Software Heritage is a useful repository for scientists to discover, preserve and recognize the source code powering science.

by | Nov 27, 2017 | Community, Guest Post

Software is an essential component of 21st-century science workflows, yet it often receives little attention in formal scientific publication. Software citation is one way to encourage wider recognition of software’s role in scientific analysis. In 2016, we published Software citation principles in PeerJ Computer Science by Arfon Smith , Daniel Katz, Kyle Niemeyer, and the FORCE11 Software Citation Working Group. The article established “a consolidated set of citation principles that may encourage broad adoption of a consistent policy for software citation across disciplines and venues”.

Software citation for today’s scientific research requires discoverability and accessibility of software, which may still be in the iterative development stage – no small feat. Here, Daniel Katz, author and Academic Editor for PeerJ Computer Science follows up on the discussions that have taken place since these principles were first published and provides further direction for ways the scientific community can implement them.


Software Heritage

Software Heritage (as described in a recent white paper) is a really interesting and very ambitious project that started (or at least was announced) last summer. Its mission is to collect, preserve, and share all software that is publicly available in source code form.

And the project has been doing this. For example, it currently stores all public repositories in GitHub, plus a bunch of other things, and is working with Bitbucket. It currently holds almost 4 billion source code files, almost a billion commits, and about 65 million projects.

This means that all public code will be stored, indexed, and made available (currently via an API and eventually simply to browse). The Software Heritage project describes three use cases for this archive:

  • Heritage: Software is an important part of human production.
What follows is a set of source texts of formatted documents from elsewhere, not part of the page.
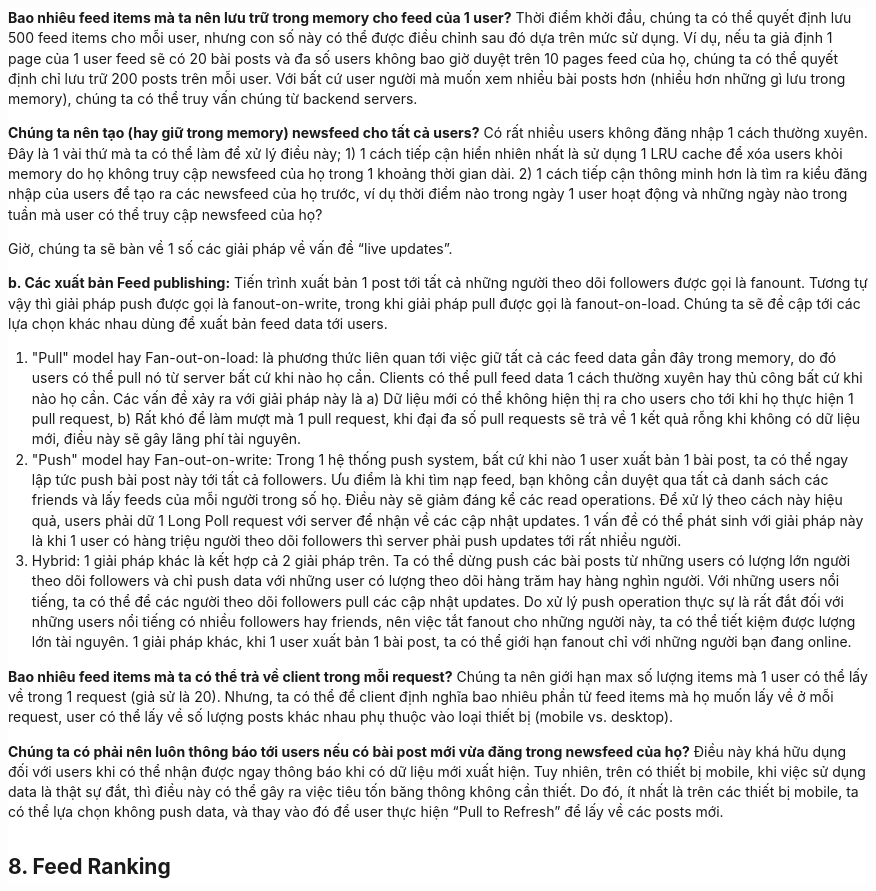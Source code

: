 **Bao nhiêu feed items mà ta nên lưu trữ trong memory cho feed của 1 user?** Thời điểm khởi đầu, chúng ta có thể quyết định lưu 500 feed items cho mỗi user, nhưng con số này có thể được điều chỉnh sau đó dựa trên mức sử dụng. Ví dụ, nếu ta giả định 1 page của 1 user feed sẽ có 20 bài posts và đa số users không bao giờ duyệt trên 10 pages feed của họ, chúng ta có thể quyết định chỉ lưu trữ 200 posts trên mỗi user. Với bất cứ user người mà muốn xem nhiều bài posts hơn (nhiều hơn những gì lưu trong memory), chúng ta có thể truy vấn chúng từ backend servers.

**Chúng ta nên tạo (hay giữ trong memory) newsfeed cho tất cả users?** Có rất nhiều users không đăng nhập 1 cách thường xuyên. Đây là 1 vài thứ mà ta có thể làm để xử lý điều này; 1) 1 cách tiếp cận hiển nhiên nhất là sử dụng 1 LRU cache để xóa users khỏi memory do họ không truy cập newsfeed của họ trong 1 khoảng thời gian dài. 2) 1 cách tiếp cận thông minh hơn là tìm ra kiểu đăng nhập của users để tạo ra các newsfeed của họ trước, ví dụ thời điểm nào trong ngày 1 user hoạt động và những ngày nào trong tuần mà user có thể truy cập newsfeed của họ?

Giờ, chúng ta sẽ bàn về 1 số các giải pháp về vấn đề “live updates”.

**b. Các xuất bản Feed publishing:**
Tiến trình xuất bản 1 post tới tất cả những người theo dõi followers được gọi là fanount. Tương tự vậy thì giải pháp push được gọi là fanout-on-write, trong khi giải pháp pull được gọi là fanout-on-load. Chúng ta sẽ đề cập tới các lựa chọn khác nhau dùng để xuất bản feed data tới users.

1. "Pull" model hay Fan-out-on-load: là phương thức liên quan tới việc giữ tất cả các feed data gần đây trong memory, do đó users có thể pull nó từ server bất cứ khi nào họ cần. Clients có thể pull feed data 1 cách thường xuyên hay thủ công bất cứ khi nào họ cần. Các vấn đề xảy ra với giải pháp này là a) Dữ liệu mới có thể không hiện thị ra cho users cho tới khi họ thực hiện 1 pull request, b) Rất khó để làm mượt mà 1 pull request, khi đại đa số pull requests sẽ trả về 1 kết quả rỗng khi không có dữ liệu mới, điều này sẽ gây lãng phí tài nguyên.
2. "Push" model hay Fan-out-on-write: Trong 1 hệ thống push system, bất cứ khi nào 1 user xuất bản 1 bài post, ta có thể ngay lập tức push bài post này tới tất cả followers. Ưu điểm là khi tìm nạp feed, bạn không cần duyệt qua tất cả danh sách các friends và lấy feeds của mỗi người trong số họ. Điều này sẽ giảm đáng kể các read operations. Để xử lý theo cách này hiệu quả, users phải dữ 1 Long Poll request với server để nhận về các cập nhật updates. 1 vấn đề có thể phát sinh với giải pháp này là khi 1 user có hàng triệu người theo dõi followers thì server phải push updates tới rất nhiều người.
3. Hybrid: 1 giải pháp khác là kết hợp cả 2 giải pháp trên. Ta có thể dừng push các bài posts từ những users có lượng lớn người theo dõi followers và chỉ push data với những user có lượng theo dõi hàng trăm hay hàng nghìn người. Với những users nổi tiếng, ta có thể để các người theo dõi followers pull các cập nhật updates. Do xử lý push operation thực sự là rất đắt đối với những users nổi tiếng có nhiều followers hay friends, nên việc tắt fanout cho những người này, ta có thể tiết kiệm được lượng lớn tài nguyên. 1 giải pháp khác, khi 1 user xuất bản 1 bài post, ta có thể giới hạn fanout chỉ với những người bạn đang online.

**Bao nhiêu feed items mà ta có thể trả về client trong mỗi request?** Chúng ta nên giới hạn max số lượng items mà 1 user có thể lấy về trong 1 request (giả sử là 20). Nhưng, ta có thể để client định nghĩa bao nhiêu phần tử feed items mà họ muốn lấy về ở mỗi request, user có thể lấy về số lượng posts khác nhau phụ thuộc vào loại thiết bị (mobile vs. desktop).

**Chúng ta có phải nên luôn thông báo tới users nếu có bài post mới vừa đăng trong newsfeed của họ?** Điều này khá hữu dụng đối với users khi có thể nhận được ngay thông báo khi có dữ liệu mới xuất hiện. Tuy nhiên, trên có thiết bị mobile, khi việc sử dụng data là thật sự đắt, thì điều này có thể gây ra việc tiêu tốn băng thông không cần thiết. Do đó, ít nhất là trên các thiết bị mobile, ta có thể lựa chọn không push data, và thay vào đó để user thực hiện “Pull to Refresh” để lấy về các posts mới.

## 8. Feed Ranking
It is also a key enabler for salvaging our entire digital heritage. We collect, preserve, and make accessible source code for the benefits of present and future generations.
  • Science: Science relies more and more on software. To guarantee scientific reproducibility we need to preserve it. Amassing source code at this scale will be challenging, but will also enable the next generation of software studies.
  • Industry: Software is present in all industrial processes and products. The universal source code archive we are building will help industry with provenance tracking, long-term archival, and software bill of materials.
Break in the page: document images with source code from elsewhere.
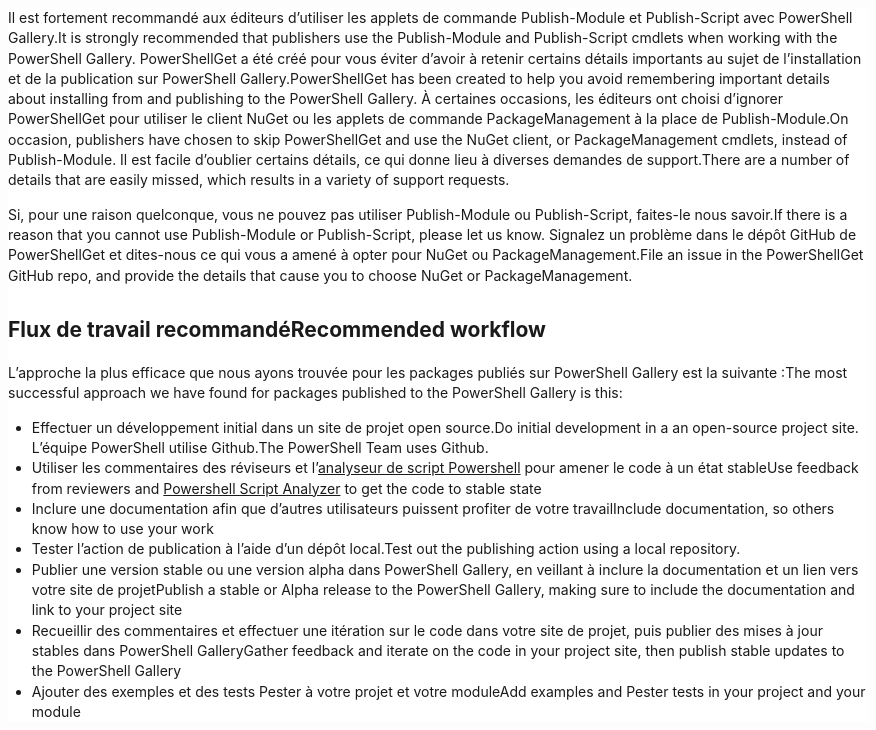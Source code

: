 <span data-ttu-id="15778-261">Il est fortement recommandé aux éditeurs d’utiliser les applets de commande Publish-Module et Publish-Script avec PowerShell Gallery.</span><span class="sxs-lookup"><span data-stu-id="15778-261">It is strongly recommended that publishers use the Publish-Module and Publish-Script cmdlets when working with the PowerShell Gallery.</span></span>
<span data-ttu-id="15778-262">PowerShellGet a été créé pour vous éviter d’avoir à retenir certains détails importants au sujet de l’installation et de la publication sur PowerShell Gallery.</span><span class="sxs-lookup"><span data-stu-id="15778-262">PowerShellGet has been created to help you avoid remembering important details about installing from and publishing to the PowerShell Gallery.</span></span>
<span data-ttu-id="15778-263">À certaines occasions, les éditeurs ont choisi d’ignorer PowerShellGet pour utiliser le client NuGet ou les applets de commande PackageManagement à la place de Publish-Module.</span><span class="sxs-lookup"><span data-stu-id="15778-263">On occasion, publishers have chosen to skip PowerShellGet and use the NuGet client, or PackageManagement cmdlets, instead of Publish-Module.</span></span>
<span data-ttu-id="15778-264">Il est facile d’oublier certains détails, ce qui donne lieu à diverses demandes de support.</span><span class="sxs-lookup"><span data-stu-id="15778-264">There are a number of details that are easily missed, which results in a variety of support requests.</span></span>

<span data-ttu-id="15778-265">Si, pour une raison quelconque, vous ne pouvez pas utiliser Publish-Module ou Publish-Script, faites-le nous savoir.</span><span class="sxs-lookup"><span data-stu-id="15778-265">If there is a reason that you cannot use Publish-Module or Publish-Script, please let us know.</span></span>
<span data-ttu-id="15778-266">Signalez un problème dans le dépôt GitHub de PowerShellGet et dites-nous ce qui vous a amené à opter pour NuGet ou PackageManagement.</span><span class="sxs-lookup"><span data-stu-id="15778-266">File an issue in the PowerShellGet GitHub repo, and provide the details that cause you to choose NuGet or PackageManagement.</span></span>

## <a name="recommended-workflow"></a><span data-ttu-id="15778-267">Flux de travail recommandé</span><span class="sxs-lookup"><span data-stu-id="15778-267">Recommended workflow</span></span>

<span data-ttu-id="15778-268">L’approche la plus efficace que nous ayons trouvée pour les packages publiés sur PowerShell Gallery est la suivante :</span><span class="sxs-lookup"><span data-stu-id="15778-268">The most successful approach we have found for packages published to the PowerShell Gallery is this:</span></span>

- <span data-ttu-id="15778-269">Effectuer un développement initial dans un site de projet open source.</span><span class="sxs-lookup"><span data-stu-id="15778-269">Do initial development in a an open-source project site.</span></span> <span data-ttu-id="15778-270">L’équipe PowerShell utilise Github.</span><span class="sxs-lookup"><span data-stu-id="15778-270">The PowerShell Team uses Github.</span></span>
- <span data-ttu-id="15778-271">Utiliser les commentaires des réviseurs et l’[analyseur de script Powershell](https://aka.ms/psscriptanalyzer) pour amener le code à un état stable</span><span class="sxs-lookup"><span data-stu-id="15778-271">Use feedback from reviewers and [Powershell Script Analyzer](https://aka.ms/psscriptanalyzer) to get the code to stable state</span></span>
- <span data-ttu-id="15778-272">Inclure une documentation afin que d’autres utilisateurs puissent profiter de votre travail</span><span class="sxs-lookup"><span data-stu-id="15778-272">Include documentation, so others know how to use your work</span></span>
- <span data-ttu-id="15778-273">Tester l’action de publication à l’aide d’un dépôt local.</span><span class="sxs-lookup"><span data-stu-id="15778-273">Test out the publishing action using a local repository.</span></span>
- <span data-ttu-id="15778-274">Publier une version stable ou une version alpha dans PowerShell Gallery, en veillant à inclure la documentation et un lien vers votre site de projet</span><span class="sxs-lookup"><span data-stu-id="15778-274">Publish a stable or Alpha release to the PowerShell Gallery, making sure to include the documentation and link to your project site</span></span>
- <span data-ttu-id="15778-275">Recueillir des commentaires et effectuer une itération sur le code dans votre site de projet, puis publier des mises à jour stables dans PowerShell Gallery</span><span class="sxs-lookup"><span data-stu-id="15778-275">Gather feedback and iterate on the code in your project site, then publish stable updates to the PowerShell Gallery</span></span>
- <span data-ttu-id="15778-276">Ajouter des exemples et des tests Pester à votre projet et votre module</span><span class="sxs-lookup"><span data-stu-id="15778-276">Add examples and Pester tests in your project and your module</span></span>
This includes reproducibility, but surprisingly to me, doesn’t include citation and credit, perhaps because the archive by itself is not sufficient to allow credit, but could be with just a bit of effort by the community.
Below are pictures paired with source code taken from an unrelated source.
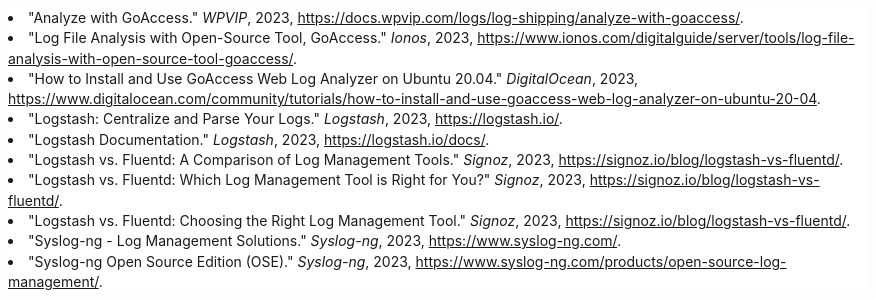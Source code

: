 <li style="font-weight: 400;"><span style="font-weight: 400;">"Analyze with GoAccess." </span><em><span style="font-weight: 400;">WPVIP</span></em><span style="font-weight: 400;">, 2023, </span><a href="https://docs.wpvip.com/logs/log-shipping/analyze-with-goaccess/"><span style="font-weight: 400;">https://docs.wpvip.com/logs/log-shipping/analyze-with-goaccess/</span></a><span style="font-weight: 400;">.</span></li>

<li style="font-weight: 400;"><span style="font-weight: 400;">"Log File Analysis with Open-Source Tool, GoAccess." </span><em><span style="font-weight: 400;">Ionos</span></em><span style="font-weight: 400;">, 2023, </span><a href="https://www.ionos.com/digitalguide/server/tools/log-file-analysis-with-open-source-tool-goaccess/"><span style="font-weight: 400;">https://www.ionos.com/digitalguide/server/tools/log-file-analysis-with-open-source-tool-goaccess/</span></a><span style="font-weight: 400;">.</span></li>

<li style="font-weight: 400;"><span style="font-weight: 400;">"How to Install and Use GoAccess Web Log Analyzer on Ubuntu 20.04." </span><em><span style="font-weight: 400;">DigitalOcean</span></em><span style="font-weight: 400;">, 2023, </span><a href="https://www.digitalocean.com/community/tutorials/how-to-install-and-use-goaccess-web-log-analyzer-on-ubuntu-20-04"><span style="font-weight: 400;">https://www.digitalocean.com/community/tutorials/how-to-install-and-use-goaccess-web-log-analyzer-on-ubuntu-20-04</span></a><span style="font-weight: 400;">.</span></li>

<li style="font-weight: 400;"><span style="font-weight: 400;">"Logstash: Centralize and Parse Your Logs." </span><em><span style="font-weight: 400;">Logstash</span></em><span style="font-weight: 400;">, 2023, </span><a href="https://logstash.io/"><span style="font-weight: 400;">https://logstash.io/</span></a><span style="font-weight: 400;">.</span></li>

<li style="font-weight: 400;"><span style="font-weight: 400;">"Logstash Documentation." </span><em><span style="font-weight: 400;">Logstash</span></em><span style="font-weight: 400;">, 2023, </span><a href="https://logstash.io/docs/"><span style="font-weight: 400;">https://logstash.io/docs/</span></a><span style="font-weight: 400;">.</span></li>

<li style="font-weight: 400;"><span style="font-weight: 400;">"Logstash vs. Fluentd: A Comparison of Log Management Tools." </span><em><span style="font-weight: 400;">Signoz</span></em><span style="font-weight: 400;">, 2023, </span><a href="https://signoz.io/blog/logstash-vs-fluentd/"><span style="font-weight: 400;">https://signoz.io/blog/logstash-vs-fluentd/</span></a><span style="font-weight: 400;">.</span></li>

<li style="font-weight: 400;"><span style="font-weight: 400;">"Logstash vs. Fluentd: Which Log Management Tool is Right for You?" </span><em><span style="font-weight: 400;">Signoz</span></em><span style="font-weight: 400;">, 2023, </span><a href="https://signoz.io/blog/logstash-vs-fluentd/"><span style="font-weight: 400;">https://signoz.io/blog/logstash-vs-fluentd/</span></a><span style="font-weight: 400;">.</span></li>

<li style="font-weight: 400;"><span style="font-weight: 400;">"Logstash vs. Fluentd: Choosing the Right Log Management Tool." </span><em><span style="font-weight: 400;">Signoz</span></em><span style="font-weight: 400;">, 2023, </span><a href="https://signoz.io/blog/logstash-vs-fluentd/"><span style="font-weight: 400;">https://signoz.io/blog/logstash-vs-fluentd/</span></a><span style="font-weight: 400;">.</span></li>

<li style="font-weight: 400;"><span style="font-weight: 400;">"Syslog-ng - Log Management Solutions." </span><em><span style="font-weight: 400;">Syslog-ng</span></em><span style="font-weight: 400;">, 2023, </span><a href="https://www.syslog-ng.com/"><span style="font-weight: 400;">https://www.syslog-ng.com/</span></a><span style="font-weight: 400;">.</span></li>

<li style="font-weight: 400;"><span style="font-weight: 400;">"Syslog-ng Open Source Edition (OSE)." </span><em><span style="font-weight: 400;">Syslog-ng</span></em><span style="font-weight: 400;">, 2023, </span><a href="https://www.syslog-ng.com/products/open-source-log-management/"><span style="font-weight: 400;">https://www.syslog-ng.com/products/open-source-log-management/</span></a><span style="font-weight: 400;">.</span></li>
Citation: citable and cited

As I’ve written before, the citation process involved two elements, making something citable and then actually citing it. And these two elements involved three steps, for example for a paper:

  1. The creator of a paper (aka, an author) submits the paper to a publisher
  2. After some number of steps, the publisher publishes the paper and assigns it an identifier, most likely a DOI.
  3. Someone who wants to refer to the paper within another work cites the metadata of the paper, likely including the identifier.

The first two steps make the paper citable, and the third step cites the paper.

The second step is the key to making the paper citable, by making it recoverable. The APA Publication Manual distinguishes between recoverable and unrecoverable data: recoverable data is that which can be accessed by the reader via the citation information, while unrecoverable data is that which cannot be accessed via the citation information. The APA Manual goes on to recommend that recoverable data should be cited as a formal citation, and unrecoverable data should be referred to within the text as “(author, personal communication, date)”.

Software citation

But for software, this distinction between recoverable (published) and unrecoverable (not available) doesn’t work. All versions of software on GitHub, even if never published, are recoverable by default (more or less barring the project being deleted from GitHub, though even here they could be recovered from a local repository.)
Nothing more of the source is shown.